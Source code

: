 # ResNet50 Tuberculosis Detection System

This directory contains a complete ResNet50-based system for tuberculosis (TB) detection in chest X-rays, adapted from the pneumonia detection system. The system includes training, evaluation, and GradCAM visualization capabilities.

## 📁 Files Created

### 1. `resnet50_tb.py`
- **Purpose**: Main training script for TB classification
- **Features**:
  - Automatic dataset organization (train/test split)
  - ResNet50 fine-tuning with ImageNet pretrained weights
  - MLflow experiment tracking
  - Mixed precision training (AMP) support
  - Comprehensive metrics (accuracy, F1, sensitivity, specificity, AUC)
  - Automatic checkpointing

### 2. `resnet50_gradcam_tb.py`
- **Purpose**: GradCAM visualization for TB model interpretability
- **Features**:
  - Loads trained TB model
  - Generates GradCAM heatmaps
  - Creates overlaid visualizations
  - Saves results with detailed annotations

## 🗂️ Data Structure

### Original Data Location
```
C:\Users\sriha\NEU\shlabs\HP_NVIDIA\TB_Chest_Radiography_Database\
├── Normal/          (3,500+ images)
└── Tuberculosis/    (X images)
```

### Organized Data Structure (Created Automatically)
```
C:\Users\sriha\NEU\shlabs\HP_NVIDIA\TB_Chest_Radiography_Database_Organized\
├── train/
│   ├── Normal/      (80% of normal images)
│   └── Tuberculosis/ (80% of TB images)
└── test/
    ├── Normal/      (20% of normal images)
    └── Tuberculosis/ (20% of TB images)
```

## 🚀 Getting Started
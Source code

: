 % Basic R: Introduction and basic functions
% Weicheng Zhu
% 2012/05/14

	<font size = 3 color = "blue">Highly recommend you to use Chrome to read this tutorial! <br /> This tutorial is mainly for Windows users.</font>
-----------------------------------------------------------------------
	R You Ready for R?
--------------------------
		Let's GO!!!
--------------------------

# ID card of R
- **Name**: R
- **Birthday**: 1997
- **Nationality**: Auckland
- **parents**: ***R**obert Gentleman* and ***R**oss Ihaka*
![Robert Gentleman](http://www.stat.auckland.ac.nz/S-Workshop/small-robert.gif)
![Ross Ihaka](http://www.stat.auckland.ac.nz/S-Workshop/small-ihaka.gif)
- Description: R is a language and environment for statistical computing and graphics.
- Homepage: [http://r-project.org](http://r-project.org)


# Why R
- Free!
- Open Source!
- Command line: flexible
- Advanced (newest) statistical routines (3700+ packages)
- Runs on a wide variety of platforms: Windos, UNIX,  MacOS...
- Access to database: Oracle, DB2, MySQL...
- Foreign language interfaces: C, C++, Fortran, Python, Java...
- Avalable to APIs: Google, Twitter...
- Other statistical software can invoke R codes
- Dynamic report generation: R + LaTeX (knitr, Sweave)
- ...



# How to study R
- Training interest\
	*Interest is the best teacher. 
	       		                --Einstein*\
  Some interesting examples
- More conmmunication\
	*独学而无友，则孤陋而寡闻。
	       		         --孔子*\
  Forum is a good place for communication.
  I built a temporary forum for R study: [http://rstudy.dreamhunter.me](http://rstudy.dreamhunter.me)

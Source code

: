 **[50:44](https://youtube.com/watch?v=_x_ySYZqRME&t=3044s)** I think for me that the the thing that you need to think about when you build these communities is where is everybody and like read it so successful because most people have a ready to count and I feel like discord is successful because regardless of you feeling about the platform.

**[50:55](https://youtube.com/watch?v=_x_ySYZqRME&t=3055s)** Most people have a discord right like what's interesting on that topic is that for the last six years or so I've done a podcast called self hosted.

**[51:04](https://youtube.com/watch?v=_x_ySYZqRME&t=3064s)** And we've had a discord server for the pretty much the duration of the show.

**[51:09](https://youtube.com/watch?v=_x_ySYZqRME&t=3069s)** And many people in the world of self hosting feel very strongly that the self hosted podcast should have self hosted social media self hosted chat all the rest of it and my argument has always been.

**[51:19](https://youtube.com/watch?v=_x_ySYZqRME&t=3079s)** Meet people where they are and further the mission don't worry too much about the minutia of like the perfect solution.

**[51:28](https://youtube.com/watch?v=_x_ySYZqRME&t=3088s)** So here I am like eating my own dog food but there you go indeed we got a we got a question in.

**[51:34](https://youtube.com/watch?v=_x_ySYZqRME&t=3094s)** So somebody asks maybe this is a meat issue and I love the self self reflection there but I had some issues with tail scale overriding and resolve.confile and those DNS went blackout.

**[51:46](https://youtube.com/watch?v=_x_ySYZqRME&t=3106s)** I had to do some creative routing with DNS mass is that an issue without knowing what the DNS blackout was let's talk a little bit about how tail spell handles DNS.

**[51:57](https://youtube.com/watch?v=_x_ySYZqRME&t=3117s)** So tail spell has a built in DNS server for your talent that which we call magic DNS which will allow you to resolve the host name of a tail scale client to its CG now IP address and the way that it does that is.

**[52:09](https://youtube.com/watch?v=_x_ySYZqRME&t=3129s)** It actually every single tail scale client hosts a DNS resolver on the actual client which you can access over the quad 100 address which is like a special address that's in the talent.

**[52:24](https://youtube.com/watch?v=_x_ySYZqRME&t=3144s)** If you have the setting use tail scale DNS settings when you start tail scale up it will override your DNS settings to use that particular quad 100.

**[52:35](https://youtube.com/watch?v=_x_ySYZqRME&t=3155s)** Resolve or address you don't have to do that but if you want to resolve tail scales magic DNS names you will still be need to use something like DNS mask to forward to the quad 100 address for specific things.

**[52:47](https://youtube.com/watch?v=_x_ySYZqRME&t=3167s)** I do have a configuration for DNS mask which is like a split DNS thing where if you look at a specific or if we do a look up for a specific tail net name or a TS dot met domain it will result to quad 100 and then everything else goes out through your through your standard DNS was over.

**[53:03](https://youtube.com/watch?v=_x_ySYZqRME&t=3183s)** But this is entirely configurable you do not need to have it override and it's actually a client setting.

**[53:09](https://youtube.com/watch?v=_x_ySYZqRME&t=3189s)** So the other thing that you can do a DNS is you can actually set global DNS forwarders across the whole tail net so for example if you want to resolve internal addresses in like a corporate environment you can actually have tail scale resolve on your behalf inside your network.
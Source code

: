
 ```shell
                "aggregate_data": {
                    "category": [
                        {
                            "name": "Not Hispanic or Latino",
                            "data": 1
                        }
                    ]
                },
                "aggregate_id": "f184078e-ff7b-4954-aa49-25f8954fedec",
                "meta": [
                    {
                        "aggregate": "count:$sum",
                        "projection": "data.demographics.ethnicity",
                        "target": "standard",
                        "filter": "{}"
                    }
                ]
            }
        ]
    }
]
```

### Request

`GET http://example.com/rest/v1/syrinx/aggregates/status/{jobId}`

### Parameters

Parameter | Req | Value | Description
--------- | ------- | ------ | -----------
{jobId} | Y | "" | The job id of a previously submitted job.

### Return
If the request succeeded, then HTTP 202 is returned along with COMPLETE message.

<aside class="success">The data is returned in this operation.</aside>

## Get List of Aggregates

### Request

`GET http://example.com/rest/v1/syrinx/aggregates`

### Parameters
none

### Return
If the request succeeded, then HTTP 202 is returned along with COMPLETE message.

Your task: The records above should be printed exactly, please, from the first line through the line containing "- ResNet50 fine-tuning", with both ends kept and nothing past it.

Exercise result:
Source code

: # ResNet50 Tuberculosis Detection System

This directory contains a complete ResNet50-based system for tuberculosis (TB) detection in chest X-rays, adapted from the pneumonia detection system. The system includes training, evaluation, and GradCAM visualization capabilities.

## 📁 Files Created

### 1. `resnet50_tb.py`
- **Purpose**: Main training script for TB classification
- **Features**:
  - Automatic dataset organization (train/test split)
  - ResNet50 fine-tuning with ImageNet pretrained weights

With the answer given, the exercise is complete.